There may not be a player with worse luck than J.K. Dobbins over the last two seasons. After a red-hot end to his rookie season with a TD and 13+ points in each of his final six games in 2020, Dobbins entered 2021 with very high expectations from fantasy owners. That was, until he suffered a gruesome knee injury in the final game of the preseason, tearing his ACL, LCL, and meniscus – an injury that forced him to miss the entire 2021 season, the first 2 weeks of 2022, and was re-aggravated in Week 6, forcing him to miss another 6 games. Once Dobbins returned to full health, we saw the flashes he showed as a rookie, posting multiple 14+ point performances and an incredible 7.0 YPC over the final four games of 2022. Heading into 2023, he is now a year excluded from his ACL tear (where RBs typically rebound) and will get a healthy Lamar Jackson back in a greatly improved offense, which should stimulate redzone opportunities that were a huge source of his production as a rookie and that were the only reason he wasn’t a top-5 RB at the end of 2022 (with Tyler Huntley at QB). The injury risk is certainly there, after several major injuries in 2021 and reaggravation mid-season last year, but the upside is off the charts for Dobbins. If it weren’t for his current draft price (5th round; RB18 on ADP, RB20 on ECR), I would be hesitant but at that price, I am beyond comfortable targeting Dobbins as a low-end RB2 or an elite RB3/FLEX option with the very realistic upside of a potential top-10 finish.

 

Mark Andrews (TE – Baltimore Ravens):


Andrews ended Travis Kelce’s historic run atop the TE position in scoring in 2021, finishing as the top TE in fantasy, and it looked very early on in 2022 that he was going to replicate his previous season’s production. To open up the season, Andrews posted double-digit performances in 5 of his first 6 games, including four 22+ point outings.

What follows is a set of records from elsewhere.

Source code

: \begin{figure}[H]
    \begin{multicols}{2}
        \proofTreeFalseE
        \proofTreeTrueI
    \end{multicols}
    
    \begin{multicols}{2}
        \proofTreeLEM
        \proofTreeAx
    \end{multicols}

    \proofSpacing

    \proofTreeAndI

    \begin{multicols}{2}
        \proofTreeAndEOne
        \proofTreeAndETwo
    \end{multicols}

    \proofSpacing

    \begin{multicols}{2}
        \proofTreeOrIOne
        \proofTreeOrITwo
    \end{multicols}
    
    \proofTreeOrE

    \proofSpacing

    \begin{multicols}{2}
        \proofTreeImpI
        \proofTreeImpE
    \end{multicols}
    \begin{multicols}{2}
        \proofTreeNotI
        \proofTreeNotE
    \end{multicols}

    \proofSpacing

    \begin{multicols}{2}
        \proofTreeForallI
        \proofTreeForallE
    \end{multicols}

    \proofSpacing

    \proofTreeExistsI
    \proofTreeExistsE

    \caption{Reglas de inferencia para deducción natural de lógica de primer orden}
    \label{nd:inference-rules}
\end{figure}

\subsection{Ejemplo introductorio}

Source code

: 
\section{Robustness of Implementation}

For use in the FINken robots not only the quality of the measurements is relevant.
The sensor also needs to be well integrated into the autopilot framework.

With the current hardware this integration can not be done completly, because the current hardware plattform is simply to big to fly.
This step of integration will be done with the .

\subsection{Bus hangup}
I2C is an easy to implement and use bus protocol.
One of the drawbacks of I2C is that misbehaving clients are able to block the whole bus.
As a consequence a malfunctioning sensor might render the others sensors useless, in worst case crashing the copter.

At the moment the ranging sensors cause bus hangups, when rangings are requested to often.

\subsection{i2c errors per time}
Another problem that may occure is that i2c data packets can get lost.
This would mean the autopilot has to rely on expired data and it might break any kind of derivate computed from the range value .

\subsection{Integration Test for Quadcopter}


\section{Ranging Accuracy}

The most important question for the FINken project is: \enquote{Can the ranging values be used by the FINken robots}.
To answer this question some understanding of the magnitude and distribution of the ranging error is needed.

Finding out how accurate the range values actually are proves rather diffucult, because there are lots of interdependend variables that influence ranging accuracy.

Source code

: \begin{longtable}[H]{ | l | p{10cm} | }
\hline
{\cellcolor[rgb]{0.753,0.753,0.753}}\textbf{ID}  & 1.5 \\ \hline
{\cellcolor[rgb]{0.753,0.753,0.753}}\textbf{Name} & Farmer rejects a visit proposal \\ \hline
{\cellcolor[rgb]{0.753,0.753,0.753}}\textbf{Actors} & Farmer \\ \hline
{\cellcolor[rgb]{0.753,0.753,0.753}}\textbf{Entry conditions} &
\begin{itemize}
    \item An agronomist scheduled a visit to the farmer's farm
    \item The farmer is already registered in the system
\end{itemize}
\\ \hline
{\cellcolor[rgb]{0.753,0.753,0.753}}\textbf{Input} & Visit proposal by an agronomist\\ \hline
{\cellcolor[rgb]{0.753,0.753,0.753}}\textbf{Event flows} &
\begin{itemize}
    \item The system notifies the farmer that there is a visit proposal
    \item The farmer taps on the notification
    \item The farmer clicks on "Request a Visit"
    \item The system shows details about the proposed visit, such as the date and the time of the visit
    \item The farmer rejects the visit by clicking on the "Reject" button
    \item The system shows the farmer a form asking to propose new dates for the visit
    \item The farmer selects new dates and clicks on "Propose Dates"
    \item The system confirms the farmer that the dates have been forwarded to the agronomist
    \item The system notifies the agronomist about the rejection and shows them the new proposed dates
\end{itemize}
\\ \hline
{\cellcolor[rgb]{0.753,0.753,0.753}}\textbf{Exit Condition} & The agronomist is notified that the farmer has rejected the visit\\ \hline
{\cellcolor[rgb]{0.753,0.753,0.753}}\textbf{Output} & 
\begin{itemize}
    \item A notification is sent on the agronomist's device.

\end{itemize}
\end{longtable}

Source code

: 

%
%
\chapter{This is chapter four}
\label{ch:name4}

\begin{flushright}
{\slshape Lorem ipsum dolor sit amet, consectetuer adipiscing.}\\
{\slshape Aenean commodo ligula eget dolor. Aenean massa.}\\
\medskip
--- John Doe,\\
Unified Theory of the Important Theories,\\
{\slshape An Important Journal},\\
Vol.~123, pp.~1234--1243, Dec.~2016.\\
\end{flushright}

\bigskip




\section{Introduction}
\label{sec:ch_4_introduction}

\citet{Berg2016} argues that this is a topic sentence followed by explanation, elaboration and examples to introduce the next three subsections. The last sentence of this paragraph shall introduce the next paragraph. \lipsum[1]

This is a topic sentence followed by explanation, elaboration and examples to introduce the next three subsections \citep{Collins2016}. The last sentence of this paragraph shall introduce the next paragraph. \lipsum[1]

However, that was the height of his 2022 season as it went downhill in the final two-thirds of the year. Between mid-season injuries (knee, shoulder) and Lamar Jackson going down to injury shortly after, Andrews was never able to fully recover to his elite-TE1 self, posting double-digit points in just three of his final 9 games. Even with the adversity of poor QB play and missing some time, Andrews ended the year as the TE4 in points (behind Kelce, Hockenson, and Kittle) and finished as the TE3 in PPG. Fast forward to 2023 and it’s a wildly different situation for Andrews – Lamar Jackson is back at QB, a new pass-oriented offense is in place, and a variety of new receiving weapons (Flowers, Beckham, Bateman) are added this season. It’s a scenario that leaves plenty of potential but also plenty of additional question marks. I definitively have Andrews as the TE2 off the board, as all expect him to be, but the gap between him and Kelce (TE1) is far greater than between Andrews and a player like Kittle or Hockenson. I don’t envision myself investing the likely 3rd round price tag it’ll cost to get Andrews this year – I’m either paying the 1st round premium for Kelce or I’m waiting a bit longer for a player like Kittle, Hockenson, Goedert, or a value TE option in the mid-rounds of drafts.